Full of steam post community college, I began my Bachelor’s Degree. My major was Secondary Education with a focus on English. Everyone should be given the tools to read and write, and I would help the slowest achieve that. Instead, it was I who was failing. Math, the devil to most lovers of literature and English did me in. After four attempts, I could not pass that portion of the state Praxis exam. I studied relentlessly, weekly, then daily and still could not meet the required standard. It has been two years, and I think about it every day.
I’ve told myself every cliché in the book to soothe the burn, especially, “Everything happens for a reason.” But the day I changed my major, it was not only that I failed at the path I had chosen three years before, it also felt as if I failed thousands of high school students I wanted to inspire. It was also the day I stopped putting forth more effort than the automated version of myself. I had already gotten behind a semester because of the Praxis exam and thus did not graduate with those I started with, but I had developed strong connections to my professors and mentors. Only because of them, the English department of my University, did I see my degree through.
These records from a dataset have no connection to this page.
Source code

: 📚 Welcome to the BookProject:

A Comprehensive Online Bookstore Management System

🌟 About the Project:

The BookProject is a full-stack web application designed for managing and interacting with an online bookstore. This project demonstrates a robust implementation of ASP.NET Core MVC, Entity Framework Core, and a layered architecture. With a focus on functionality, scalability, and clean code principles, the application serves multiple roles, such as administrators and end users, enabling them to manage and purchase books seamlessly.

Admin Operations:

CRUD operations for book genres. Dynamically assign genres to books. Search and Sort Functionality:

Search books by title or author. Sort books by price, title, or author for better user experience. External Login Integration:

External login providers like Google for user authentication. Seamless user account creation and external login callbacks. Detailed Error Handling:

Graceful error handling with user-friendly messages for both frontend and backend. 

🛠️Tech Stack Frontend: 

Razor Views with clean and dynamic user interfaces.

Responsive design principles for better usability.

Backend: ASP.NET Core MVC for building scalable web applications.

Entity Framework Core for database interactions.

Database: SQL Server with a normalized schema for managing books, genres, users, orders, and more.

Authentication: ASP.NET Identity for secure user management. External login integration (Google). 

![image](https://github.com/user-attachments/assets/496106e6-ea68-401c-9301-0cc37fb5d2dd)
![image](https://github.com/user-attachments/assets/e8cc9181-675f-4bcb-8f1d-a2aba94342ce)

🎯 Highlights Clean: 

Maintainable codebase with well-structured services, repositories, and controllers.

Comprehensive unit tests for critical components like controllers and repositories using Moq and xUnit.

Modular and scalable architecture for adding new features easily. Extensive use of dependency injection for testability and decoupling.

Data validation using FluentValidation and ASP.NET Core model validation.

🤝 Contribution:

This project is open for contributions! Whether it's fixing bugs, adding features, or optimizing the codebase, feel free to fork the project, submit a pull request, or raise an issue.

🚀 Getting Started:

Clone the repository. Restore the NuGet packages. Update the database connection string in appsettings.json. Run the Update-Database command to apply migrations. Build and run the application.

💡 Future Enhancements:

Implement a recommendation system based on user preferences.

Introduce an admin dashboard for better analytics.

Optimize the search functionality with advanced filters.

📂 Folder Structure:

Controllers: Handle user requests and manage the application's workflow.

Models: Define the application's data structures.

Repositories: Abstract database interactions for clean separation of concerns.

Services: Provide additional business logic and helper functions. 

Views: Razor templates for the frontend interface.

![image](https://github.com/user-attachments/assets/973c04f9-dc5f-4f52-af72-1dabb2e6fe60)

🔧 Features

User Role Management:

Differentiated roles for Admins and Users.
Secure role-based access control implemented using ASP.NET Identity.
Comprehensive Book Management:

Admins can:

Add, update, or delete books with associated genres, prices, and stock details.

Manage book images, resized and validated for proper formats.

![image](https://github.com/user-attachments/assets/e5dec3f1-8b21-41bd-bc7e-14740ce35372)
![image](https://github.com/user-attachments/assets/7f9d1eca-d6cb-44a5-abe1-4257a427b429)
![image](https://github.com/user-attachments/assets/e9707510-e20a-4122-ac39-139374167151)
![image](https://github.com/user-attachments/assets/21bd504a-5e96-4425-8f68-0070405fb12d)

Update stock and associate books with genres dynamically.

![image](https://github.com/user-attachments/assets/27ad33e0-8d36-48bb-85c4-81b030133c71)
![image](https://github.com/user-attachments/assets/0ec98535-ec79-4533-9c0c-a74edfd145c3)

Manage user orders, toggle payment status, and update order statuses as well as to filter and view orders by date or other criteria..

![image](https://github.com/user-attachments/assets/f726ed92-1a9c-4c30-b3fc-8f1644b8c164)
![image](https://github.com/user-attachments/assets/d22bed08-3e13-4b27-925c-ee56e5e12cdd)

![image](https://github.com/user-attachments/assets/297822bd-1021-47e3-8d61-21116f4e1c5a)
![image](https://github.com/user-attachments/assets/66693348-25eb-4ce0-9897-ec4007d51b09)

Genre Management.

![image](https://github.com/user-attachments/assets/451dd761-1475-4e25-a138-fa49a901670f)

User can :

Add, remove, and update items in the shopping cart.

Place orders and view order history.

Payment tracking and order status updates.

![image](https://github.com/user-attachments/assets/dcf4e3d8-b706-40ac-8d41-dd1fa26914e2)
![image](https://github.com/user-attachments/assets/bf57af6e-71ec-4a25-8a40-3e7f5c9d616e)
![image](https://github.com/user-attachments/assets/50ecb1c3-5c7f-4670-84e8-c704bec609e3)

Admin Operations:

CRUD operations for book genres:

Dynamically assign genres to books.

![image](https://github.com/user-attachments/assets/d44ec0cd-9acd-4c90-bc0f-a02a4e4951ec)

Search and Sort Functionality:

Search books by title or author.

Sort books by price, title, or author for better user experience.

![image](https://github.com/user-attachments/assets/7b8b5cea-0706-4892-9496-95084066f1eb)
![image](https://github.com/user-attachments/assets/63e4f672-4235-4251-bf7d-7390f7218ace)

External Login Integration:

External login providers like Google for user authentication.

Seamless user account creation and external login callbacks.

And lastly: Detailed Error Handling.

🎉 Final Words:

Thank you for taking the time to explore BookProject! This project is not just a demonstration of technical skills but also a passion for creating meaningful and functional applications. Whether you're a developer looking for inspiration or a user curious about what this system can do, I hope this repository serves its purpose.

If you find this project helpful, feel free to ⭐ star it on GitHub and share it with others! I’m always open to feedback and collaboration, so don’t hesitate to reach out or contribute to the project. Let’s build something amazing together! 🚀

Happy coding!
I graduated with a Bachelor’s Degree in English Literature. But the rub is I feel I didn’t earn it. It has been six months and only now am I finding some clarity through the fogged up window of my life. Sometimes it takes insane courage to rescue myself from self pity. For me, that was enrolling into a Master’s Program. Not only did it give me reason to go on, in fact it gave me a locomotive-like push forward to help me find the best in me, rather than the version of me who perches on the couch, considering ways to get out of living and breathing. I missed the best version of me that spoke of literature with grace; the person who lit up an intelligent conversation, or sighed at the romance of a sentence. I chose to write more, I use my love for words, grammar, and punctuation to lift me back up.
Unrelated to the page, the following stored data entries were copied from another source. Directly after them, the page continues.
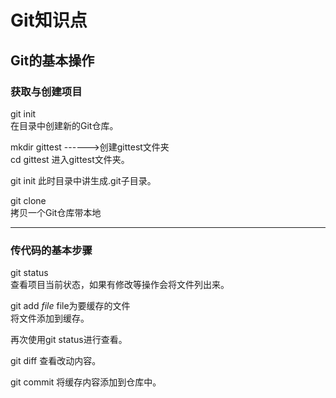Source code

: # Git知识点
<h2>Git的基本操作
<h3>获取与创建项目</h3>
git init<br>  
在目录中创建新的Git仓库。

mkdir gittest  ------>创建gittest文件夹    
cd gittest
进入gittest文件夹。

git init
此时目录中讲生成.git子目录。

git clone    
拷贝一个Git仓库带本地

---

<h3>传代码的基本步骤</h3>
git status<br>
查看项目当前状态，如果有修改等操作会将文件列出来。

git add _file_ file为要缓存的文件<br>
将文件添加到缓存。

再次使用git status进行查看。

git diff
查看改动内容。

git commit
将缓存内容添加到仓库中。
It is a day to day situation in this head of mine. As a stay at home mother, studying part time, and needing to earn an income to support us, life is demanding. My first attempt at an online job ended with my dismissal, when I thought I was excelling. I divert my attention rather than feel the pain by spending time on the internet: but it cannot save me even if I pretend it can. Then there are days like today. I am going to finalize my paperwork for my degree, this distant achievement that is costing me a fortune in debt. Irrational thoughts of constant failure cloud over me. Yet at other times, there are moments I feel so proud I could burst until it sinks in how useless a master’s degree in literature is. No one cares about the humanities anymore and without experience, I am no better off than I was five years ago. Yet, rationally I know without a doubt I am an entirely different to the person I was then.
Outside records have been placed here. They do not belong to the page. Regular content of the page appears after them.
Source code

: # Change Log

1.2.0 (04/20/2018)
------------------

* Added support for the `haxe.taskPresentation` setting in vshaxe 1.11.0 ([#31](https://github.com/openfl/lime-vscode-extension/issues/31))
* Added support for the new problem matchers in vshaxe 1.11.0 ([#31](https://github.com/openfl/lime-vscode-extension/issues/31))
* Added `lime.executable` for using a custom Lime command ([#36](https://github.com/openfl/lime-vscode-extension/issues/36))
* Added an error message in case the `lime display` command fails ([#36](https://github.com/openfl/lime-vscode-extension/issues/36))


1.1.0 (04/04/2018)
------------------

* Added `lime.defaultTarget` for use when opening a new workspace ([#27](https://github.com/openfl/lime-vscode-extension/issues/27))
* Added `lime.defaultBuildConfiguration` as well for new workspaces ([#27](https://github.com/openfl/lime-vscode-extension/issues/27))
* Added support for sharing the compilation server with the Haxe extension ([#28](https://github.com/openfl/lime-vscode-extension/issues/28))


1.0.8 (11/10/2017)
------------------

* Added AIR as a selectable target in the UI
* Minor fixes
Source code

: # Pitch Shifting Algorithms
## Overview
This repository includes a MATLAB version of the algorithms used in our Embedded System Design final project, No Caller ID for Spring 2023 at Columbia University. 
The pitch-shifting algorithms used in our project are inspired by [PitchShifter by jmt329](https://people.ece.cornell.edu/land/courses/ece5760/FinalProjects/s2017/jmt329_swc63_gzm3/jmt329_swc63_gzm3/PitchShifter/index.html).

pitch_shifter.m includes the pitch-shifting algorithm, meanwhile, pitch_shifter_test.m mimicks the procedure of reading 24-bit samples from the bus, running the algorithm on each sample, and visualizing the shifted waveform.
Back to the steam that fills my nose, drowns my lungs and blinds my eyes until all I want to do is sleep. But I have a brilliant daughter, a loving husband of twenty years and a future. Don’t I? The inner conversations are constant. They have to be, because if they go quiet, it is probably the end. There are no inspirational quotes or self-help books, there is only me, myself and my irrational battling my rationale for my soul. Whether it takes a week, months, or years, I manage to always come out alive and full steam ahead while I fight my self- esteem because it tells me I can’t, or I won’t. But I will. I do. Choo. Choo.